◆ DIRECTIONS
Write out all of the entries exactly, please.

◆ DATA TO EXAMINE
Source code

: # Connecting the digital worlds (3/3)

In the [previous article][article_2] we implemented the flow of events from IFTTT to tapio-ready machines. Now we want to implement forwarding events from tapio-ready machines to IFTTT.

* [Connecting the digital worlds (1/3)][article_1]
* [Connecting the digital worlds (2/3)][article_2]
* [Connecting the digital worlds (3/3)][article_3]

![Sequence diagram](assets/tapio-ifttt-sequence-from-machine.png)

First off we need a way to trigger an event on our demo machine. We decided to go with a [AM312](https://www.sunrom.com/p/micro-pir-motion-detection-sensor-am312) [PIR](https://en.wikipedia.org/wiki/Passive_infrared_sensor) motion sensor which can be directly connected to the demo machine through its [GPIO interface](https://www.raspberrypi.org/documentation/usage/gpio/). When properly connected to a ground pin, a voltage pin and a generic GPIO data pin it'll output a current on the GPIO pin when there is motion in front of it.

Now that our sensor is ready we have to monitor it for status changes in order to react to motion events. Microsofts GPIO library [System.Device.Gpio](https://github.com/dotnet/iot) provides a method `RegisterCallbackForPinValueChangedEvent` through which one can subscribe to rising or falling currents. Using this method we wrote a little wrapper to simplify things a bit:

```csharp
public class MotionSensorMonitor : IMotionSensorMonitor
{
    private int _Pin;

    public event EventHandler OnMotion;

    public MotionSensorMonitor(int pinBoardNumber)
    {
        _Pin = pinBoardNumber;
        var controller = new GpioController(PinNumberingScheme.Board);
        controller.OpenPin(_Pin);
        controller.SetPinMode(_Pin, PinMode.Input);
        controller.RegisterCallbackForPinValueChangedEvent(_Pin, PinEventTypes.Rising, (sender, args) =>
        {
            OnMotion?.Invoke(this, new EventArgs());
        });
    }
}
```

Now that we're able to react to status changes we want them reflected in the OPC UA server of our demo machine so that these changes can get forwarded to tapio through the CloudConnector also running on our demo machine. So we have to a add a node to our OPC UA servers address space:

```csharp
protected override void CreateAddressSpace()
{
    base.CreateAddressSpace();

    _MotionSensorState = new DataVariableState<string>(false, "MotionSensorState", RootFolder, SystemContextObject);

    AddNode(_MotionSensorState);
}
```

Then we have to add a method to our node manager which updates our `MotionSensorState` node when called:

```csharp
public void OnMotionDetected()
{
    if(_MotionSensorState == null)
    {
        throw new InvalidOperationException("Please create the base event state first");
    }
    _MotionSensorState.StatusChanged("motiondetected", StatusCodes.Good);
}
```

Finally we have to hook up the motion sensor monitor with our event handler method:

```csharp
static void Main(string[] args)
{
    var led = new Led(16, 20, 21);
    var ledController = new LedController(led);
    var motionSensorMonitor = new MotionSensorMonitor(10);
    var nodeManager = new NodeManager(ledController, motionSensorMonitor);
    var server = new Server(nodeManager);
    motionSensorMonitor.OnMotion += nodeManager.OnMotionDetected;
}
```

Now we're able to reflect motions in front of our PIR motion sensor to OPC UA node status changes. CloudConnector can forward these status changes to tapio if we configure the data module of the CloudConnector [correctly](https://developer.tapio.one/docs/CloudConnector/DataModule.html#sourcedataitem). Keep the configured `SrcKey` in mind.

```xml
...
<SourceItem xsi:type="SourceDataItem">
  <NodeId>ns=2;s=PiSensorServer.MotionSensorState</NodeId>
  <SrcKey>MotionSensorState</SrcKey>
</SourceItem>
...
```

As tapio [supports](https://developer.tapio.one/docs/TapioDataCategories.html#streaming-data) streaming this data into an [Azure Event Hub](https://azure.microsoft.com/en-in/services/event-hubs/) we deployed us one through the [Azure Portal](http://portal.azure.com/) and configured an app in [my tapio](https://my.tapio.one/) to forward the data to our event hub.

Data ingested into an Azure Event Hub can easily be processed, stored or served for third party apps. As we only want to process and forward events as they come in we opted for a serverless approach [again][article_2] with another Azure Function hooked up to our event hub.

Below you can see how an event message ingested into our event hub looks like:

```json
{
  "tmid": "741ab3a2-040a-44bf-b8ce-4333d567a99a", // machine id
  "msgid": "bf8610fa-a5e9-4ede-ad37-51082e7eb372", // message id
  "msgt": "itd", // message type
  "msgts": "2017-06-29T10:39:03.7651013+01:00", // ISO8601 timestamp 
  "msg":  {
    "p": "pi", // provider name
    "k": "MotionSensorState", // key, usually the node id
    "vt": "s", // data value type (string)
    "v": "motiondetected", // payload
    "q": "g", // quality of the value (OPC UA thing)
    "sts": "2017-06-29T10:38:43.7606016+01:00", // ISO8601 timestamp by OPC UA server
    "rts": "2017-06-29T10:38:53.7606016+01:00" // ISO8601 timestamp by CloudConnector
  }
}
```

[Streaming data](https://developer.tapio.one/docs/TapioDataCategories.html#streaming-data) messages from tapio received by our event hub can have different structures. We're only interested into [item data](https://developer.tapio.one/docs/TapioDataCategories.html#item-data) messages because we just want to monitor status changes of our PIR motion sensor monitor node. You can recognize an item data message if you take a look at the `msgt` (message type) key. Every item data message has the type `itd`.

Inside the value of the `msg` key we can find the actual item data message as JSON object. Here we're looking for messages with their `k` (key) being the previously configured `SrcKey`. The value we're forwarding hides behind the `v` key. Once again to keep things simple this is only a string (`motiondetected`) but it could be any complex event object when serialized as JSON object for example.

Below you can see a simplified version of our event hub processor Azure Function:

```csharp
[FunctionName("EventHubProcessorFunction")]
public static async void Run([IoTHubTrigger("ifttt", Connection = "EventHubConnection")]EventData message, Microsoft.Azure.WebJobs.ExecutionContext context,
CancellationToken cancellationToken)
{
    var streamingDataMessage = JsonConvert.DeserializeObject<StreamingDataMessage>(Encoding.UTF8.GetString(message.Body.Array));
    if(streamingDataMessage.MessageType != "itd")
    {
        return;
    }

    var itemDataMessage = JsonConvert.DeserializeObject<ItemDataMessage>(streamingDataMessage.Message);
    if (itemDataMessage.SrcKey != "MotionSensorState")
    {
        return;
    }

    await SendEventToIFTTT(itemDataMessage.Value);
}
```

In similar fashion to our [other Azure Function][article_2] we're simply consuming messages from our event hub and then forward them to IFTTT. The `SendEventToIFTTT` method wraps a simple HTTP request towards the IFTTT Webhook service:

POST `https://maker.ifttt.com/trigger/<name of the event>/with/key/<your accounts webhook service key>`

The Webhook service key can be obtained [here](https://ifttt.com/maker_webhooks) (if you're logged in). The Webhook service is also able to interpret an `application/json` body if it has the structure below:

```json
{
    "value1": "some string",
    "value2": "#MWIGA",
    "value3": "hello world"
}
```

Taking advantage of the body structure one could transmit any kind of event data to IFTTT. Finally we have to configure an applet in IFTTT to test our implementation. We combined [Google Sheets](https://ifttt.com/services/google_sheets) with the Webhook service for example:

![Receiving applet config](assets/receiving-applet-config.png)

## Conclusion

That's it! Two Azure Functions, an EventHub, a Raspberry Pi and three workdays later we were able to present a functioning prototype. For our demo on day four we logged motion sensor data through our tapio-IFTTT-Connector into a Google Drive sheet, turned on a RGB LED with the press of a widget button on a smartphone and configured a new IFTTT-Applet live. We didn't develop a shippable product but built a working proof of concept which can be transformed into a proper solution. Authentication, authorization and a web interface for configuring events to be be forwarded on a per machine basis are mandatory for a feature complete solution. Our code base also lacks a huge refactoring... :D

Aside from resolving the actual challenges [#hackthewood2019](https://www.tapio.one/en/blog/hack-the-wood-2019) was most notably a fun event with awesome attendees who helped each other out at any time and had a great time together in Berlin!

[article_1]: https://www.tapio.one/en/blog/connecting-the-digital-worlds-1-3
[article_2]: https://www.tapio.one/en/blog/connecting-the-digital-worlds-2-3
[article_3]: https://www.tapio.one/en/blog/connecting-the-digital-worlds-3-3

◆ EXERCISE OUTPUT
Source code

: # Connecting the digital worlds (3/3)

In the [previous article][article_2] we implemented the flow of events from IFTTT to tapio-ready machines. Now we want to implement forwarding events from tapio-ready machines to IFTTT.

* [Connecting the digital worlds (1/3)][article_1]
* [Connecting the digital worlds (2/3)][article_2]
* [Connecting the digital worlds (3/3)][article_3]

![Sequence diagram](assets/tapio-ifttt-sequence-from-machine.png)

First off we need a way to trigger an event on our demo machine. We decided to go with a [AM312](https://www.sunrom.com/p/micro-pir-motion-detection-sensor-am312) [PIR](https://en.wikipedia.org/wiki/Passive_infrared_sensor) motion sensor which can be directly connected to the demo machine through its [GPIO interface](https://www.raspberrypi.org/documentation/usage/gpio/). When properly connected to a ground pin, a voltage pin and a generic GPIO data pin it'll output a current on the GPIO pin when there is motion in front of it.

Now that our sensor is ready we have to monitor it for status changes in order to react to motion events. Microsofts GPIO library [System.Device.Gpio](https://github.com/dotnet/iot) provides a method `RegisterCallbackForPinValueChangedEvent` through which one can subscribe to rising or falling currents. Using this method we wrote a little wrapper to simplify things a bit:

```csharp
public class MotionSensorMonitor : IMotionSensorMonitor
{
    private int _Pin;

    public event EventHandler OnMotion;

    public MotionSensorMonitor(int pinBoardNumber)
    {
        _Pin = pinBoardNumber;
        var controller = new GpioController(PinNumberingScheme.Board);
        controller.OpenPin(_Pin);
        controller.SetPinMode(_Pin, PinMode.Input);
        controller.RegisterCallbackForPinValueChangedEvent(_Pin, PinEventTypes.Rising, (sender, args) =>
        {
            OnMotion?.Invoke(this, new EventArgs());
        });
    }
}
```

Now that we're able to react to status changes we want them reflected in the OPC UA server of our demo machine so that these changes can get forwarded to tapio through the CloudConnector also running on our demo machine. So we have to a add a node to our OPC UA servers address space:

```csharp
protected override void CreateAddressSpace()
{
    base.CreateAddressSpace();

    _MotionSensorState = new DataVariableState<string>(false, "MotionSensorState", RootFolder, SystemContextObject);

    AddNode(_MotionSensorState);
}
```

Then we have to add a method to our node manager which updates our `MotionSensorState` node when called:

```csharp
public void OnMotionDetected()
{
    if(_MotionSensorState == null)
    {
        throw new InvalidOperationException("Please create the base event state first");
    }
    _MotionSensorState.StatusChanged("motiondetected", StatusCodes.Good);
}
```

Finally we have to hook up the motion sensor monitor with our event handler method:

```csharp
static void Main(string[] args)
{
    var led = new Led(16, 20, 21);
    var ledController = new LedController(led);
    var motionSensorMonitor = new MotionSensorMonitor(10);
    var nodeManager = new NodeManager(ledController, motionSensorMonitor);
    var server = new Server(nodeManager);
    motionSensorMonitor.OnMotion += nodeManager.OnMotionDetected;
}
```

Now we're able to reflect motions in front of our PIR motion sensor to OPC UA node status changes. CloudConnector can forward these status changes to tapio if we configure the data module of the CloudConnector [correctly](https://developer.tapio.one/docs/CloudConnector/DataModule.html#sourcedataitem). Keep the configured `SrcKey` in mind.

```xml
...
<SourceItem xsi:type="SourceDataItem">
  <NodeId>ns=2;s=PiSensorServer.MotionSensorState</NodeId>
  <SrcKey>MotionSensorState</SrcKey>
</SourceItem>
...
```

As tapio [supports](https://developer.tapio.one/docs/TapioDataCategories.html#streaming-data) streaming this data into an [Azure Event Hub](https://azure.microsoft.com/en-in/services/event-hubs/) we deployed us one through the [Azure Portal](http://portal.azure.com/) and configured an app in [my tapio](https://my.tapio.one/) to forward the data to our event hub.

Data ingested into an Azure Event Hub can easily be processed, stored or served for third party apps. As we only want to process and forward events as they come in we opted for a serverless approach [again][article_2] with another Azure Function hooked up to our event hub.

Below you can see how an event message ingested into our event hub looks like:

```json
{
  "tmid": "741ab3a2-040a-44bf-b8ce-4333d567a99a", // machine id
  "msgid": "bf8610fa-a5e9-4ede-ad37-51082e7eb372", // message id
  "msgt": "itd", // message type
  "msgts": "2017-06-29T10:39:03.7651013+01:00", // ISO8601 timestamp 
  "msg":  {
    "p": "pi", // provider name
    "k": "MotionSensorState", // key, usually the node id
    "vt": "s", // data value type (string)
    "v": "motiondetected", // payload
    "q": "g", // quality of the value (OPC UA thing)
    "sts": "2017-06-29T10:38:43.7606016+01:00", // ISO8601 timestamp by OPC UA server
    "rts": "2017-06-29T10:38:53.7606016+01:00" // ISO8601 timestamp by CloudConnector
  }
}
```

[Streaming data](https://developer.tapio.one/docs/TapioDataCategories.html#streaming-data) messages from tapio received by our event hub can have different structures. We're only interested into [item data](https://developer.tapio.one/docs/TapioDataCategories.html#item-data) messages because we just want to monitor status changes of our PIR motion sensor monitor node. You can recognize an item data message if you take a look at the `msgt` (message type) key. Every item data message has the type `itd`.

Inside the value of the `msg` key we can find the actual item data message as JSON object. Here we're looking for messages with their `k` (key) being the previously configured `SrcKey`. The value we're forwarding hides behind the `v` key. Once again to keep things simple this is only a string (`motiondetected`) but it could be any complex event object when serialized as JSON object for example.

Below you can see a simplified version of our event hub processor Azure Function:

```csharp
[FunctionName("EventHubProcessorFunction")]
public static async void Run([IoTHubTrigger("ifttt", Connection = "EventHubConnection")]EventData message, Microsoft.Azure.WebJobs.ExecutionContext context,
CancellationToken cancellationToken)
{
    var streamingDataMessage = JsonConvert.DeserializeObject<StreamingDataMessage>(Encoding.UTF8.GetString(message.Body.Array));
    if(streamingDataMessage.MessageType != "itd")
    {
        return;
    }

    var itemDataMessage = JsonConvert.DeserializeObject<ItemDataMessage>(streamingDataMessage.Message);
    if (itemDataMessage.SrcKey != "MotionSensorState")
    {
        return;
    }

    await SendEventToIFTTT(itemDataMessage.Value);
}
```

In similar fashion to our [other Azure Function][article_2] we're simply consuming messages from our event hub and then forward them to IFTTT. The `SendEventToIFTTT` method wraps a simple HTTP request towards the IFTTT Webhook service:

POST `https://maker.ifttt.com/trigger/<name of the event>/with/key/<your accounts webhook service key>`

The Webhook service key can be obtained [here](https://ifttt.com/maker_webhooks) (if you're logged in). The Webhook service is also able to interpret an `application/json` body if it has the structure below:

```json
{
    "value1": "some string",
    "value2": "#MWIGA",
    "value3": "hello world"
}
```

Taking advantage of the body structure one could transmit any kind of event data to IFTTT. Finally we have to configure an applet in IFTTT to test our implementation. We combined [Google Sheets](https://ifttt.com/services/google_sheets) with the Webhook service for example:

![Receiving applet config](assets/receiving-applet-config.png)

## Conclusion

That's it! Two Azure Functions, an EventHub, a Raspberry Pi and three workdays later we were able to present a functioning prototype. For our demo on day four we logged motion sensor data through our tapio-IFTTT-Connector into a Google Drive sheet, turned on a RGB LED with the press of a widget button on a smartphone and configured a new IFTTT-Applet live. We didn't develop a shippable product but built a working proof of concept which can be transformed into a proper solution. Authentication, authorization and a web interface for configuring events to be be forwarded on a per machine basis are mandatory for a feature complete solution. Our code base also lacks a huge refactoring... :D

Aside from resolving the actual challenges [#hackthewood2019](https://www.tapio.one/en/blog/hack-the-wood-2019) was most notably a fun event with awesome attendees who helped each other out at any time and had a great time together in Berlin!

[article_1]: https://www.tapio.one/en/blog/connecting-the-digital-worlds-1-3
[article_2]: https://www.tapio.one/en/blog/connecting-the-digital-worlds-2-3
[article_3]: https://www.tapio.one/en/blog/connecting-the-digital-worlds-3-3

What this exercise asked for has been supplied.